One thing I do agree with Eliezer on, however, is that, when you’re playing from behind—as I think we are—you play for variance. That means embracing strategies that might not work in expectation, but that have long tails in the positive direction, and I definitely see my picture here as falling into that category.

Furthermore, as one should probably expect with any full roadmap for solving such a complicated problem, there’s still a lot left out of my picture—especially my intuitions for why I think each of these steps is actually plausible. I am currently working on a research agenda that will go into a lot more detail on that, but until it’s published, it might be best to just think of this post as an overview of what that agenda will look like.[1]

Alright, without further ado, here’s my concrete picture for how we might end up succeeding:

  1. We produce an understanding of a simple, natural class of agents such that agents of this form are capable of doing all of the things that we might want a powerful, advanced AI to do—but such that no agents of this form will ever act deceptively.

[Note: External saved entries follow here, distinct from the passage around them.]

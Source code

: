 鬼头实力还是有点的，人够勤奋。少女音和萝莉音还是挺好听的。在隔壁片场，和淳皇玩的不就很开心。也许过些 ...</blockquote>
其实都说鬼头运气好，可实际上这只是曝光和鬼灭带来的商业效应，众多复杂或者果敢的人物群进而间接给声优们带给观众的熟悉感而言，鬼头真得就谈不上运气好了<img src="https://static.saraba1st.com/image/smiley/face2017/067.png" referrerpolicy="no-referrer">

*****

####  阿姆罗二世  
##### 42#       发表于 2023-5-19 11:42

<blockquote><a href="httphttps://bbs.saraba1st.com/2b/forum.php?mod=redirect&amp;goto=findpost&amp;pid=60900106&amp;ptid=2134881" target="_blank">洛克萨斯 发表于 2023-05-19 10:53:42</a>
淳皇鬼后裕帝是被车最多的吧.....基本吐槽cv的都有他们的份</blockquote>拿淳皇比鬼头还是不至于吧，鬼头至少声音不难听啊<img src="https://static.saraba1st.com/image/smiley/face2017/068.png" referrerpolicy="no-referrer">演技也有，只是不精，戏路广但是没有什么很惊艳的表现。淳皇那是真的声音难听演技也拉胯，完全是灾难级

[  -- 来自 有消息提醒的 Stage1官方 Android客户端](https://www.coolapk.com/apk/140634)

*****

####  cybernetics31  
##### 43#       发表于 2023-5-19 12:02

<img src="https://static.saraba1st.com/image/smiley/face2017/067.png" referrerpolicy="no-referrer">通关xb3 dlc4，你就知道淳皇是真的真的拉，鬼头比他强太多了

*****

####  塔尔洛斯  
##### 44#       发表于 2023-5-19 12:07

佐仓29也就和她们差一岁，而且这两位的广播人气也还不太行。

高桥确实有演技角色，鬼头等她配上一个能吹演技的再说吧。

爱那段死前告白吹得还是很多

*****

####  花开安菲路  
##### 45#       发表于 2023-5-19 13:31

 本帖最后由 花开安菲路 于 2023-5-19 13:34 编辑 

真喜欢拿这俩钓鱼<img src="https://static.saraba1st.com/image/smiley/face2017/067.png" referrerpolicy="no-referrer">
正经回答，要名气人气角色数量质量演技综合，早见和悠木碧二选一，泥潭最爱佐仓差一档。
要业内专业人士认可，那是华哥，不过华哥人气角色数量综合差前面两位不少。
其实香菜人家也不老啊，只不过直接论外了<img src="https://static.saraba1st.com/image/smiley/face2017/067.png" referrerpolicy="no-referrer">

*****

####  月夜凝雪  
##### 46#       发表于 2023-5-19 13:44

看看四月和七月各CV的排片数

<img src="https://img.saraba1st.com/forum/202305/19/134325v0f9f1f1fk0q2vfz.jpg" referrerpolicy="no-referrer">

    • My current best guess for what such a natural class might look like is a myopic agent—that is, an agent that only cares about its next action rather than the long-term consequences of its actions. I think it is possible to produce a simple, natural description of myopia such that myopic agents are still capable of doing all the powerful things we might want out of an AGI but such that they never have any reason to be deceptive.[2]

    • In the language of training stories, (1) gives us our training goal, the mechanistic description of what sort of model we’re trying to produce.

  2. We develop some way of determining whether a given non-deceptive model falls into the natural class we developed in step (1). It’s fine for this not to work for all non-deceptive models, as long as the class of non-deceptive models that it works on is large enough to make (3) and (4) go through.

    • Note that we will never rely on (2) working in a situation where we are given an agent that is already deceptive.

    • One way to accomplish (2) might be to develop worst-case transparency tools that can tell whether the basic structure of a given model is consistent with (1).

  3. We develop a training procedure such that, given that the current model being trained falls into the natural class from step (1), additional training will always keep it in that class.

    • If agents from our natural class are capable of being able to deploy the tools we developed in step (2), then one way to accomplish (3) might be to have the training be done by the model being trained given access to tools from (2).

    • For (3) to just work very straightforwardly, it would need to be the case that the set of models that (2) works for is large enough to include any model that can be reached from one step of training starting from a model in the natural class from (1).

  4. Using (2), we guide very early training (before the model has the capability to be deceptive) to get some model (with which we can initialize further training from) that falls into the natural class from (1).

    • For (4) to just work very straightforwardly, it would need to be the case that the set of models that (2) works for is large enough to include any model that can be produced early in training before the model has the capability to be deceptive.

    • Alternatively, the natural class from (1) could just be broad enough to include most models at initialization, though I suspect that will cause problems for (3).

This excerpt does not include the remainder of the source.